INSTRUCTIONS FOR THE TASK: How many lines in the material below include the word "solution"? Give only the number.

◆ ◆ ◆

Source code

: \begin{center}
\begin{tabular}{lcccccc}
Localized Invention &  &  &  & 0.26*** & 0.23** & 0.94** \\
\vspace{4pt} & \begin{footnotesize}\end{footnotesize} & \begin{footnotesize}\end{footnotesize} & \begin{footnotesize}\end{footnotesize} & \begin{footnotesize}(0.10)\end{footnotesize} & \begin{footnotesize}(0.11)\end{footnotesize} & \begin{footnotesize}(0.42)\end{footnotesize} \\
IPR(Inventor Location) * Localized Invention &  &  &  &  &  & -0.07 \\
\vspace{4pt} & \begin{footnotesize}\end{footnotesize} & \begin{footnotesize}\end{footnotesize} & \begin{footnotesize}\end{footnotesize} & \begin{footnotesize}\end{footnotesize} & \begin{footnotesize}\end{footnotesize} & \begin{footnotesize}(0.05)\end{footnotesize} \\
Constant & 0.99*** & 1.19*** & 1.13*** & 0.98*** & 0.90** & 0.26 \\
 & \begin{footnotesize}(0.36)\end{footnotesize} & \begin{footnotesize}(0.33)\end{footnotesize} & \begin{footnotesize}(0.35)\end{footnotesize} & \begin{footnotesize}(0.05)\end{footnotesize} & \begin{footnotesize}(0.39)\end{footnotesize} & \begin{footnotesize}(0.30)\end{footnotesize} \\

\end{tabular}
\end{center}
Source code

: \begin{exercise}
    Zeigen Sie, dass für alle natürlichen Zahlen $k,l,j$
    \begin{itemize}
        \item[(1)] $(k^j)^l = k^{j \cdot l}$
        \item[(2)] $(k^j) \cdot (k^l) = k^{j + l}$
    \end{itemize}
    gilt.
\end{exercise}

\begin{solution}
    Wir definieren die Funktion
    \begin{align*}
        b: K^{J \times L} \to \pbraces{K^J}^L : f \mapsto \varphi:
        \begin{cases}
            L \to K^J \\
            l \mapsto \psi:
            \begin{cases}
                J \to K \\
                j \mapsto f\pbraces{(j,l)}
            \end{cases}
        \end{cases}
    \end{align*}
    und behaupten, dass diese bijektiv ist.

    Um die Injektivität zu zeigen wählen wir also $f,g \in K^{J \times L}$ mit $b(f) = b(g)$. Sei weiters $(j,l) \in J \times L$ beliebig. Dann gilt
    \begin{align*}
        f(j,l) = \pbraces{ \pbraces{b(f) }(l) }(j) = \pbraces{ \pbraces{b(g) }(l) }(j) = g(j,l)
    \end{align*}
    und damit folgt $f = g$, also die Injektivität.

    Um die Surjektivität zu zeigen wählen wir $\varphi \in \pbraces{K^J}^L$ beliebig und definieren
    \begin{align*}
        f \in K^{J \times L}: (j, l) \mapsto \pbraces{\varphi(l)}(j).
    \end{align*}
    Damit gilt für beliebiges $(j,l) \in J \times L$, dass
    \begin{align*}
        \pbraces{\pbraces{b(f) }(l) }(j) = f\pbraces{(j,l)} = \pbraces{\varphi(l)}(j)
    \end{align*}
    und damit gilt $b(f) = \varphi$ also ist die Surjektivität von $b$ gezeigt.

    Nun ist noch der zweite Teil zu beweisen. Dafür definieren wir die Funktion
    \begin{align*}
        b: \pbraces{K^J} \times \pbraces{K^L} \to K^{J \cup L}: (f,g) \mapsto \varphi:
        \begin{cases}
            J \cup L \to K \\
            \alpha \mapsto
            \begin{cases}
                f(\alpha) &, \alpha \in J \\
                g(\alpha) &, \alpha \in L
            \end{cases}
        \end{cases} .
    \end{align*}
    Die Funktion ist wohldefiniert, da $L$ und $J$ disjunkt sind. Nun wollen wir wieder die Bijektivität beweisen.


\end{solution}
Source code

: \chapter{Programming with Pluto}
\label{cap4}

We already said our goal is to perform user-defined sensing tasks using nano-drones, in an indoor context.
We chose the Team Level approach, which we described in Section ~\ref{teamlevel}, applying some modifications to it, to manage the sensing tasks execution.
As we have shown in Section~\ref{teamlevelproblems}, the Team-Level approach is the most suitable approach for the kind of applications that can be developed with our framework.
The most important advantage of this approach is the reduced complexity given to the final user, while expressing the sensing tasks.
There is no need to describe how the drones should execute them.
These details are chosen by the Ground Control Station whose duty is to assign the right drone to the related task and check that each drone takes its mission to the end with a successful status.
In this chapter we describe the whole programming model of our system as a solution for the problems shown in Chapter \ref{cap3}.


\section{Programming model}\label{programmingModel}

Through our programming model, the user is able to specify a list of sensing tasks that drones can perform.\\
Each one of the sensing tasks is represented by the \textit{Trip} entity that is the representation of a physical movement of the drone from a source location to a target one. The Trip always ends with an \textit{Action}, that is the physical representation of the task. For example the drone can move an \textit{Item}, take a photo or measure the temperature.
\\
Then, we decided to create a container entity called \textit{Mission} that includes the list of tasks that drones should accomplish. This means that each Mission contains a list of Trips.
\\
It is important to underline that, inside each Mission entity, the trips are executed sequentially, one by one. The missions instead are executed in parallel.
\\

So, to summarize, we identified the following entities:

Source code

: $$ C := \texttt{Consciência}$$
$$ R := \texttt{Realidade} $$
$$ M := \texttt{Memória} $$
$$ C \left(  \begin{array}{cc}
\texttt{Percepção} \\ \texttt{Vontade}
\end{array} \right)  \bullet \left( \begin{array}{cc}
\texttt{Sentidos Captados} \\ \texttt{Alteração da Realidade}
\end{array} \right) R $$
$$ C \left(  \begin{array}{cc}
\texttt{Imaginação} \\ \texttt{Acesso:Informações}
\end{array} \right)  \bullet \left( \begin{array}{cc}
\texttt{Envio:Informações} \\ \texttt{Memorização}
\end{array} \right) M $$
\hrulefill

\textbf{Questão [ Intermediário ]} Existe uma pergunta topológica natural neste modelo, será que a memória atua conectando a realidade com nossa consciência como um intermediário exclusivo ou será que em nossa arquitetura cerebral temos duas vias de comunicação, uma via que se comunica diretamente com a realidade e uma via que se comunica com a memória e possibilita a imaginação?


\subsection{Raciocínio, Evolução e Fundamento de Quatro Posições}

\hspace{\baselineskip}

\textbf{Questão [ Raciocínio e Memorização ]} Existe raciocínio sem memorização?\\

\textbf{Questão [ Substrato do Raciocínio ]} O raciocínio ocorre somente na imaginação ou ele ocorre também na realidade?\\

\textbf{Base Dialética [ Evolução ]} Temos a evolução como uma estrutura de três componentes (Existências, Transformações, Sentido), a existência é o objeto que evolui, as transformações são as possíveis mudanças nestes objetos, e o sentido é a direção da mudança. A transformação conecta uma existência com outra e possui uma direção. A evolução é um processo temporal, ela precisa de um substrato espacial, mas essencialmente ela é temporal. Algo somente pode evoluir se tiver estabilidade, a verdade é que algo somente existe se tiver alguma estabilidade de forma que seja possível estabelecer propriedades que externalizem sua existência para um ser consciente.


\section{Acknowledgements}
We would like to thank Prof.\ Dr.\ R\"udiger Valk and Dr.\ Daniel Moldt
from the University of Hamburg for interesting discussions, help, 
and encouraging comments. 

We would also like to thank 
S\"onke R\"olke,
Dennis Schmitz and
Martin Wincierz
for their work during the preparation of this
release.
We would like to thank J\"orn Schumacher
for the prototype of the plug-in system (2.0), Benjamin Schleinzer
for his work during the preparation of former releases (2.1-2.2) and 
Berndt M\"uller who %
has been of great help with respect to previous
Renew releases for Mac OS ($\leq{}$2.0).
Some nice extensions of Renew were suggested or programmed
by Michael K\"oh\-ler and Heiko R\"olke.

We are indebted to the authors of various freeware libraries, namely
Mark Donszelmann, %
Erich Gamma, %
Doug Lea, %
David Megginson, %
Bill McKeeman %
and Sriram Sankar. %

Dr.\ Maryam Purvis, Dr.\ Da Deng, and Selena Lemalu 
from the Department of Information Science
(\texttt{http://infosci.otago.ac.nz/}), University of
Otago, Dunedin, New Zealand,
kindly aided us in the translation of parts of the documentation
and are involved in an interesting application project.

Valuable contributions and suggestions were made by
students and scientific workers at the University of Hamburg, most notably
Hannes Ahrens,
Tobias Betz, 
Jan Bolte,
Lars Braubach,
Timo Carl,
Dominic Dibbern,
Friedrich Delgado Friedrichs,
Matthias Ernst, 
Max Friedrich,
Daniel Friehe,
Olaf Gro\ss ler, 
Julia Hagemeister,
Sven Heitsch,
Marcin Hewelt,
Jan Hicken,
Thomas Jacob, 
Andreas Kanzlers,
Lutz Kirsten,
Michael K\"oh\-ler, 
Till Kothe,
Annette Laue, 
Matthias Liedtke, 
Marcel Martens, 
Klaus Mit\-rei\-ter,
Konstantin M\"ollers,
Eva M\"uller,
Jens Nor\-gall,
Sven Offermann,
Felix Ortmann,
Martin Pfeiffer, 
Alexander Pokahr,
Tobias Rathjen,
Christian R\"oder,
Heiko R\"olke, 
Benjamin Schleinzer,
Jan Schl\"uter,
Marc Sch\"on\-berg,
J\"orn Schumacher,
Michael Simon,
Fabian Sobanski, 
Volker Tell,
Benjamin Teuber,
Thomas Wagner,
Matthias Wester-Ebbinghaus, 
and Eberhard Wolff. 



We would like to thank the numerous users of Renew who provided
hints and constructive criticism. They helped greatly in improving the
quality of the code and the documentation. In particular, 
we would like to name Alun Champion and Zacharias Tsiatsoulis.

◆ ◆ ◆

EXERCISE ANSWER: 3